Exercise goal: Scan the records below for the line containing "2. Split the" and the line containing "5. If the left". Copy both, plus every line between, exactly.

[Stored items from a collection]
=== Section Start ===

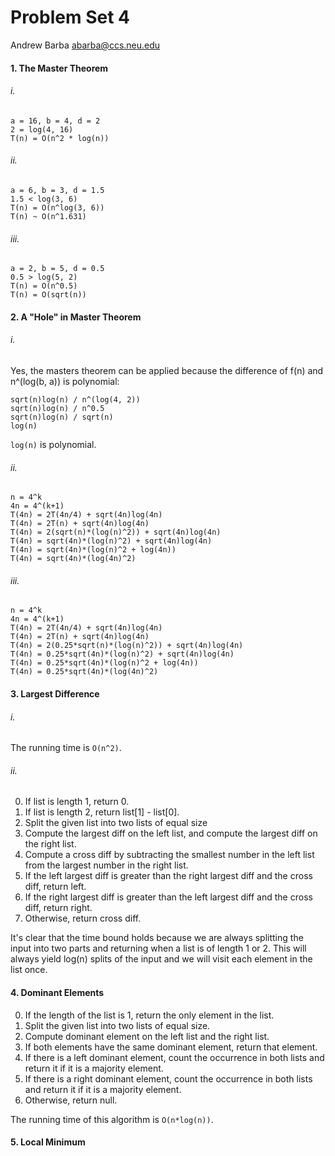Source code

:Problem Set 4
=============

Andrew Barba [abarba@ccs.neu.edu](abarba@ccs.neu.edu)

#### 1. The Master Theorem

###### i.

```
a = 16, b = 4, d = 2
2 = log(4, 16)
T(n) = O(n^2 * log(n))
```

###### ii.

```
a = 6, b = 3, d = 1.5
1.5 < log(3, 6)
T(n) = O(n^log(3, 6))
T(n) ~ O(n^1.631)
```

###### iii.

```
a = 2, b = 5, d = 0.5
0.5 > log(5, 2)
T(n) = O(n^0.5)
T(n) = O(sqrt(n))
```

#### 2. A "Hole" in Master Theorem

###### i.

Yes, the masters theorem can be applied because the difference of f(n) and n^(log(b, a)) is polynomial:

```
sqrt(n)log(n) / n^(log(4, 2))
sqrt(n)log(n) / n^0.5
sqrt(n)log(n) / sqrt(n)
log(n)
```

`log(n)` is polynomial.

###### ii.

```
n = 4^k
4n = 4^(k+1)
T(4n) = 2T(4n/4) + sqrt(4n)log(4n)
T(4n) = 2T(n) + sqrt(4n)log(4n)
T(4n) = 2(sqrt(n)*(log(n)^2)) + sqrt(4n)log(4n)
T(4n) = sqrt(4n)*(log(n)^2) + sqrt(4n)log(4n)
T(4n) = sqrt(4n)*(log(n)^2 + log(4n))
T(4n) = sqrt(4n)*(log(4n)^2)
```

###### iii.

```
n = 4^k
4n = 4^(k+1)
T(4n) = 2T(4n/4) + sqrt(4n)log(4n)
T(4n) = 2T(n) + sqrt(4n)log(4n)
T(4n) = 2(0.25*sqrt(n)*(log(n)^2)) + sqrt(4n)log(4n)
T(4n) = 0.25*sqrt(4n)*(log(n)^2) + sqrt(4n)log(4n)
T(4n) = 0.25*sqrt(4n)*(log(n)^2 + log(4n))
T(4n) = 0.25*sqrt(4n)*(log(4n)^2)
```

#### 3. Largest Difference

###### i.

The running time is `O(n^2)`.

###### ii.

0. If list is length 1, return 0.
1. If list is length 2, return list[1] - list[0].
2. Split the given list into two lists of equal size
3. Compute the largest diff on the left list, and compute the largest diff on the right list.
4. Compute a cross diff by subtracting the smallest number in the left list from the largest number in the right list.
5. If the left largest diff is greater than the right largest diff and the cross diff, return left.
6. If the right largest diff is greater than the left largest diff and the cross diff, return right.
7. Otherwise, return cross diff.

It's clear that the time bound holds because we are always splitting the input into two parts and returning when a list is of length 1 or 2. This will always yield log(n) splits of the input and we will visit each element in the list once.

#### 4. Dominant Elements

0. If the length of the list is 1, return the only element in the list.
1. Split the given list into two lists of equal size.
2. Compute dominant element on the left list and the right list.
3. If both elements have the same dominant element, return that element.
4. If there is a left dominant element, count the occurrence in both lists and return it if it is a majority element.
5. If there is a right dominant element, count the occurrence in both lists and return it if it is a majority element.
6. Otherwise, return null.

The running time of this algorithm is `O(n*log(n))`.

#### 5. Local Minimum
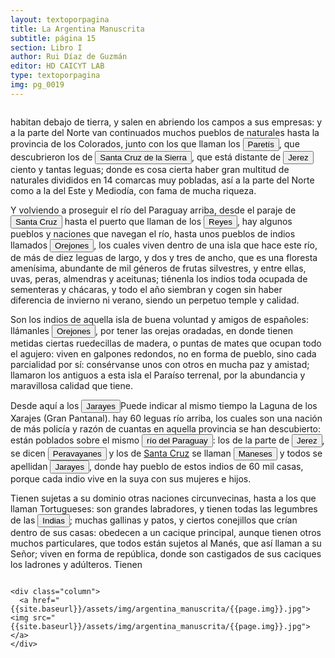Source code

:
 ```yaml
---
layout: textoporpagina
title: La Argentina Manuscrita
subtitle: página 15
section: Libro I
author: Rui Díaz de Guzmán
editor: HD CAICYT LAB
type: textoporpagina
img: pg_0019
---
```


<div class="row">
    <div class="column">

<p>habitan debajo de tierra, y salen en abriendo los campos a sus empresas: y a la parte del Norte van continuados muchos pueblos de naturales hasta la provincia de los Colorados, junto con los que llaman los <button class="balloon" data-balloon-pos="up" data-balloon-length="large" data-balloon="Refiere a la comunidad paperui. Según el autor ocupaban los campos al norte de Cuyabá y Mattogroso, fueron exterminados por portugueses, los pocos que se salvaron fueron destinados al trabajo de las minas, donde los encontraron los comisionados españoles que fueron a poner el marco divisorio en el Jaurú.">Paretís</button>, que descubrieron los de <a href="https://recogito.pelagios.org/document/wzqxhk0h3vpikm/part/1/edit#5fb08e6b-d0c5-47f8-9bcd-681e066d6060" target="_blank"><button class="balloon" data-balloon-pos="up" data-balloon-length="large" data-balloon="Este asentamiento fue fundado por un conquistador de Asunción, Nuflo de Chávez en 1561. La ciudad sufrió varios traslados en el curso de su historia hasta establecerse dónde se encuentra hoy en día. El primer sitio de la fundación fue en la serranía de Chiquitos, a orilla del río Sutó.">Santa Cruz de la Sierra</button></a>, que está distante de <a href="https://recogito.pelagios.org/document/wzqxhk0h3vpikm/part/1/edit#57961aaf-badc-4421-a43b-7a3475048c89" target="_blank"><button class="balloon" data-balloon-pos="up" data-balloon-length="large" data-balloon="Refiere a Santiago de Jerez (1593) fundada en la confluencia de los ríos Miranda y Aquidauana.">Jerez</button></a> ciento y tantas leguas; donde es cosa cierta haber gran multitud de naturales divididos en 14 comarcas muy pobladas, así a la parte del Norte como a la del Este y Mediodía, con fama de mucha riqueza.</p>

<p> Y volviendo a proseguir el río del Paraguay arriba, desde el paraje de <a href="https://recogito.pelagios.org/document/wzqxhk0h3vpikm/part/1/edit#65ce726c-c171-4095-864d-440b06578318" target="_blank"><button class="balloon" data-balloon-pos="up" data-balloon-length="large" data-balloon="Este asentamiento fue fundado por un conquistador de Asunción, Nuflo de Chávez en 1561. La ciudad sufrió varios traslados en el curso de su historia hasta establecerse dónde se encuentra hoy en día. El primer sitio de la fundación fue en la serranía de Chiquitos, a orilla del río Sutó.">Santa Cruz</button></a> hasta el puerto que llaman de los <button class="balloon" data-balloon-pos="up" data-balloon-length="large" data-balloon="Puerto establecido sobre el río Paraguay en los límtes meridionales del Gran Pantanal, sobre la entrada del río Cuiabá.">Reyes</button>, hay algunos pueblos y naciones que navegan el río, hasta unos pueblos de indios llamados <button class="balloon" data-balloon-pos="up" data-balloon-length="large" data-balloon="Parcialidad de los huitoto, etnia de la Amazonía colombiana y peruana, cuyo territorio originario se encontraba en la parte media del río Caquetá y sus afluentes, y la zona selvática que va hasta el río Putumayo. Hablan una lengua de la familia bora-witoto, habitaban cerca de un paraje llamado Puerto de los Reyes.">Orejones</button>, los cuales viven dentro de una isla que hace este río, de más de diez leguas de largo, y dos y tres de ancho, que es una floresta amenísima, abundante de mil géneros de frutas silvestres, y entre ellas, uvas, peras, almendras y aceitunas; tiénenla los indios toda ocupada de sementeras y chácaras, y todo el año siembran y cogen sin haber diferencia de invierno ni verano, siendo un perpetuo temple y calidad.</p>

<p>Son los indios de aquella isla de buena voluntad y amigos de españoles: llámanles <button class="balloon" data-balloon-pos="up" data-balloon-length="large" data-balloon="Parcialidad de los huitoto, etnia de la Amazonía colombiana y peruana, cuyo territorio originario se encontraba en la parte media del río Caquetá y sus afluentes, y la zona selvática que va hasta el río Putumayo. Hablan una lengua de la familia bora-witoto, habitaban cerca de un paraje llamado Puerto de los Reyes.">Orejones</button>, por tener las orejas oradadas, en donde tienen metidas ciertas ruedecillas de madera, o puntas de mates que ocupan todo el agujero: viven en galpones redondos, no en forma de pueblo, sino cada parcialidad por sí: consérvanse unos con otros en mucha paz y amistad; llamaron los antiguos a esta isla el Paraíso terrenal, por la abundancia y maravillosa calidad que tiene. </p>

<p>Desde aquí a los <button class="balloon" data-balloon-pos="up" data-balloon-length="large" data-balloon="Los guató, una sociedad nativa que habitaba el Gran Pantanal, eran habitualmente referidos en las fuentes coloniales como Xarajes.">Jarayes</button><note target="recogito-706d4e8a-ec30-4a78-8c5b-14d041e967d5" resp="mjgandini">Puede indicar al mismo tiempo la Laguna de los Xarajes (Gran Pantanal).</note> hay 60 leguas río arriba, los cuales son una nación de más policía y razón de cuantas en aquella provincia se han descubierto: están poblados sobre el mismo <button class="balloon" data-balloon-pos="up" data-balloon-length="large" data-balloon="Río Paraguay.">río del Paraguay</button>: los de la parte de <a href="https://recogito.pelagios.org/document/wzqxhk0h3vpikm/part/1/edit#59a294e2-9920-4646-b9b1-e21ae5b029d5" target="_blank"><button class="balloon" data-balloon-pos="up" data-balloon-length="large" data-balloon="Se refiere a Santiago de Jerez (1593) fundada en la confluencia de los ríos Miranda y Aquidauana.">Jerez</button></a>, se dicen <button class="balloon" data-balloon-pos="up" data-balloon-length="large" data-balloon="Perabazane. Parcialidad de los Xarajes-Guató. Indios Xarayes, del lado de Xere, del Perú. Las mujeres se labran el cuerpo y el rostro con agujas. Vivían en casas muy abrigadas, redondas y cerradas a modo de campanas.">Peravayanes</button> y los de <a href="https://recogito.pelagios.org/document/wzqxhk0h3vpikm/part/1/edit#afdd329f-6fc8-4950-a4c3-3927d6da2a66" target="_blank">Santa Cruz</a> se llaman <button class="balloon" data-balloon-pos="up" data-balloon-length="large" data-balloon="Parcialidad de los Xarajes-Guató. Habitan del lado de Santa Cruz.">Maneses</button> y todos se apellidan <button class="balloon" data-balloon-pos="up" data-balloon-length="large" data-balloon="Xarayes o Jarayes. Indios del Perú, a 60 leguas arriba de la isla de los Orejones. Gente muy dócil, poblada sobre el río Paraguay; se divide en Perabazanes y Maneses.">Jarayes</button>, donde hay pueblo de estos indios de 60 mil casas, porque cada indio vive en la suya con sus mujeres e hijos.</p>

<p>Tienen sujetas a su dominio otras naciones circunvecinas, hasta a los que llaman Tortugueses: son grandes labradores, y tienen todas las legumbres de las <button class="balloon" data-balloon-pos="up" data-balloon-length="large" data-balloon="Las Indias Occidentales, una forma muy extendida de denominar a América en todo el período colonial.">Indias</button>; muchas gallinas y patos, y ciertos conejillos que crían dentro de sus casas: obedecen a un cacique principal, aunque tienen otros muchos particulares, que todos están sujetos al Manés, que así llaman a su Señor; viven en forma de república, donde son castigados de sus caciques los ladrones y adúlteros. Tienen</p>

</div>

    <div class="column">
      <a href="{{site.baseurl}}/assets/img/argentina_manuscrita/{{page.img}}.jpg"><img src="{{site.baseurl}}/assets/img/argentina_manuscrita/{{page.img}}.jpg"></a>
    </div>
</div>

=== Section End ===

Answer box:
2. Split the given list into two lists of equal size
3. Compute the largest diff on the left list, and compute the largest diff on the right list.
4. Compute a cross diff by subtracting the smallest number in the left list from the largest number in the right list.
5. If the left largest diff is greater than the right largest diff and the cross diff, return left.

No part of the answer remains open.